Our focus, now more than ever, should be on letting the children PLAY. Extensive research across many fields of study have proven the vast benefits of play. Yes, our children missed that unit on the Mesopotamians and learned fractions from us (I wasn’t the only one sneaking my phone calculator under the table or asking Alexa for the answer, was I?). However, more important than that, our children missed out on PLAY. Studies are showing that toy sales (LEGO, puzzles, etc) boomed last year during lockdowns, indicating that a lot of you were playing with your children at home, but none of them were on the playground at recess scheming how many of them needed to push to get someone to the top level of the bar.
Which is more important? Social and child-driven free play? Or academics? I believe if we provide children with legitimate opportunities for play, academics will fall in place. In the 19th century, the economy was based on holdings of land. In the 20th century, this was replaced with capital. For our current 21st century, and the future of our children, KNOWLEDGE is considered the most important component for a successful information-based economy. However, this doesn’t refer to academic knowledge, but a wider spread of soft skills including innovation, creativity, and agility.
If we push our children back into school harder than ever before, these skills will not be developed. These skills, along with others such as collaboration, communication, problem-solving, adaptability, cognition (working memory, sustained attention, response inhibition, etc), self-regulation, and socio-emotional awareness, are best enhanced through play.
You’ve probably seen the meme that says something like “if you’re worried about the economy now, just wait 20 years until our country is run by adults that were homeschooled by parents who were day drunk for six months straight”. Despite the joke (at which I laughed very hard more than once), I believe we have the opportunity to create more impressive leaders than ever before. Generally, though academics obviously play a core role, the goal of providing all children with education is to prepare them to be functional members of our society, to be successful, to be happy, to be leaders in their communities.

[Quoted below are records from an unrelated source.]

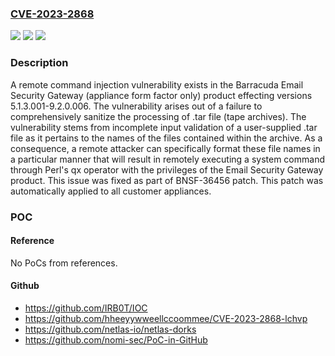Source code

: ### [CVE-2023-2868](https://cve.mitre.org/cgi-bin/cvename.cgi?name=CVE-2023-2868)
![](https://img.shields.io/static/v1?label=Product&message=Barracuda%20Email%20Security%20Gateway&color=blue)
![](https://img.shields.io/static/v1?label=Version&message=5.1.3.001%3C%209.2.0.006%20&color=brighgreen)
![](https://img.shields.io/static/v1?label=Vulnerability&message=CWE-20%20Improper%20Input%20Validation&color=brighgreen)

### Description

A remote command injection vulnerability exists in the Barracuda Email Security Gateway (appliance form factor only) product effecting versions 5.1.3.001-9.2.0.006. The vulnerability arises out of a failure to comprehensively sanitize the processing of .tar file (tape archives). The vulnerability stems from incomplete input validation of a user-supplied .tar file as it pertains to the names of the files contained within the archive. As a consequence, a remote attacker can specifically format these file names in a particular manner that will result in remotely executing a system command through Perl's qx operator with the privileges of the Email Security Gateway product. This issue was fixed as part of BNSF-36456 patch. This patch was automatically applied to all customer appliances.

### POC

#### Reference
No PoCs from references.

#### Github
- https://github.com/IRB0T/IOC
- https://github.com/hheeyywweellccoommee/CVE-2023-2868-lchvp
- https://github.com/netlas-io/netlas-dorks
- https://github.com/nomi-sec/PoC-in-GitHub


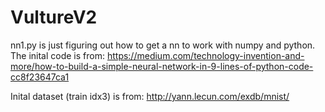 # VultureV2

nn1.py is just figuring out how to get a nn to work with numpy and python.
The inital code is from:
https://medium.com/technology-invention-and-more/how-to-build-a-simple-neural-network-in-9-lines-of-python-code-cc8f23647ca1

Inital dataset (train idx3) is from: 
http://yann.lecun.com/exdb/mnist/
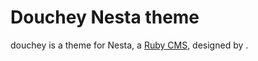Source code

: Douchey Nesta theme
===================

douchey is a theme for Nesta, a [Ruby CMS](nesta), designed by
<insert your name here>.

[nesta]: http://effectif.com/nesta
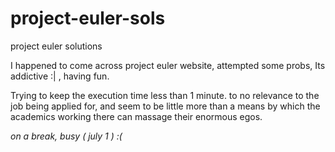 project-euler-sols
==================

project euler solutions

I happened to come across project euler website, attempted some probs, Its addictive :| , having fun.

Trying to keep the execution time less than 1 minute.
 to no relevance to the job being applied for, and seem to be little more than a means by which the academics working there can massage their enormous egos.

*on a break, busy ( july 1 ) :(*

What is a leader? Leadership characteristics are no longer assessed by studying the CEO of a 1990s Fortune 500 company: strict, demanding, work-obsessed, numbers-driven. Leadership is now characterized by integrity, communication, gratitude, influence, courage, self-awareness, learning agility, empathy, respect, and the ability to delegate. So as we look back over the past year and determine what our children missed, how much they need to “catch up”, I believe we should focus on the development of those leadership skills. And those leadership skills are best learned through play – social, child-driven, free play in a variety of settings with a variety of materials. Schools are well-equipped to provide this for all children. Standardized testing, especially in young children, has been proven to be a worthless form of assessment for the development of skills. It should be drastically reduced if not eradicated. Play should take up the majority of a school day. Every possible academic topic can be taught through play. With so much talk of “what was normal anyways”, this is our opportunity to make a new normal, one that embraces the true needs of children.